5: Yamamoto Shingen -New Name (NP)
Language/Culture (Sengoku period Japan) most important.
Yamamoto - Japanese family name, found in Solveig Prándardóttir's "Name Construction in Medieval Japan", dating to 1147, in the Heian era.
Shingen - Masculine Japanese houmyou, dated to the late Sengoku era. The most notable example is that of Takeda Shingen
(1521-1573), who was a daimyo of Kai Province. His name, with this spelling, is found in "The Samurai" by Stephen Turnbull, p.20 (Osprey Publishing, 2016) <https://www.google.com/books/edition/The_Samurai/dgCGDAAAQBAJ?

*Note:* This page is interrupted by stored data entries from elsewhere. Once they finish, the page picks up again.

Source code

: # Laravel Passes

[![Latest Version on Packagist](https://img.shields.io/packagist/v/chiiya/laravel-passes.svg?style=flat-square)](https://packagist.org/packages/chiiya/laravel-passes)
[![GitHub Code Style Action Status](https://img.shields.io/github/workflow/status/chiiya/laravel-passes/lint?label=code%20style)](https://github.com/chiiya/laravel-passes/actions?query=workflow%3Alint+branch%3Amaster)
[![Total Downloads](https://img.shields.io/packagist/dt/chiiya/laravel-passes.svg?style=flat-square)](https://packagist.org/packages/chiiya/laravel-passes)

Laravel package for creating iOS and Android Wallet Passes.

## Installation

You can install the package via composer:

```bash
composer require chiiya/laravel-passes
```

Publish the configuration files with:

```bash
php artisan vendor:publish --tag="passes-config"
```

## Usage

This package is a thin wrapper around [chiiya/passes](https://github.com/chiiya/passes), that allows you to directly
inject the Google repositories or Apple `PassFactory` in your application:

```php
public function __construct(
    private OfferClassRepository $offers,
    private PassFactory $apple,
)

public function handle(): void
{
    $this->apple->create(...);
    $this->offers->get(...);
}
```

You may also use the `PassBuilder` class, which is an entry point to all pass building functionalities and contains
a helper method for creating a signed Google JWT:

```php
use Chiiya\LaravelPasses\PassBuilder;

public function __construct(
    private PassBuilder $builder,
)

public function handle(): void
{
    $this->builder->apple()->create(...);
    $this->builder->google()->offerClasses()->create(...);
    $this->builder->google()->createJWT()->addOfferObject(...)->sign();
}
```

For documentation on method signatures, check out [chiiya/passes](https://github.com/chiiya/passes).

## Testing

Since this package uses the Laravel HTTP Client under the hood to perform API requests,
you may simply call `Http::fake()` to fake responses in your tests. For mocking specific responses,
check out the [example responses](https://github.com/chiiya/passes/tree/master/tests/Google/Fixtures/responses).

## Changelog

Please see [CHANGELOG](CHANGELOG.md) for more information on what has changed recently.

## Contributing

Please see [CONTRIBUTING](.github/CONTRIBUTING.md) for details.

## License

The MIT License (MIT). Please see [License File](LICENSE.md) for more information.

hl=en&gbpv=1&bsq=Takeda%20Shingen>. :
"Their leaders called themselves daimyo, which literally means 'great names', and 16th-century daimyo such as Takeda Shingen, Uesugi Kenshin and Date Masamune were to make 'great names' for themselves that eclipsed anything their heroic.
Shingen is also found 3 times in NCMJ, notably on p.404 in the table "Names of Other Important Figures", also citing Takeda Shingen. It includes a footnote denoting that it is a houmyou (Buddhist religious name), not a nanori. To the best of our abilities, we are unable to find any reason why houmyou and nanori cannot be used interchangeably.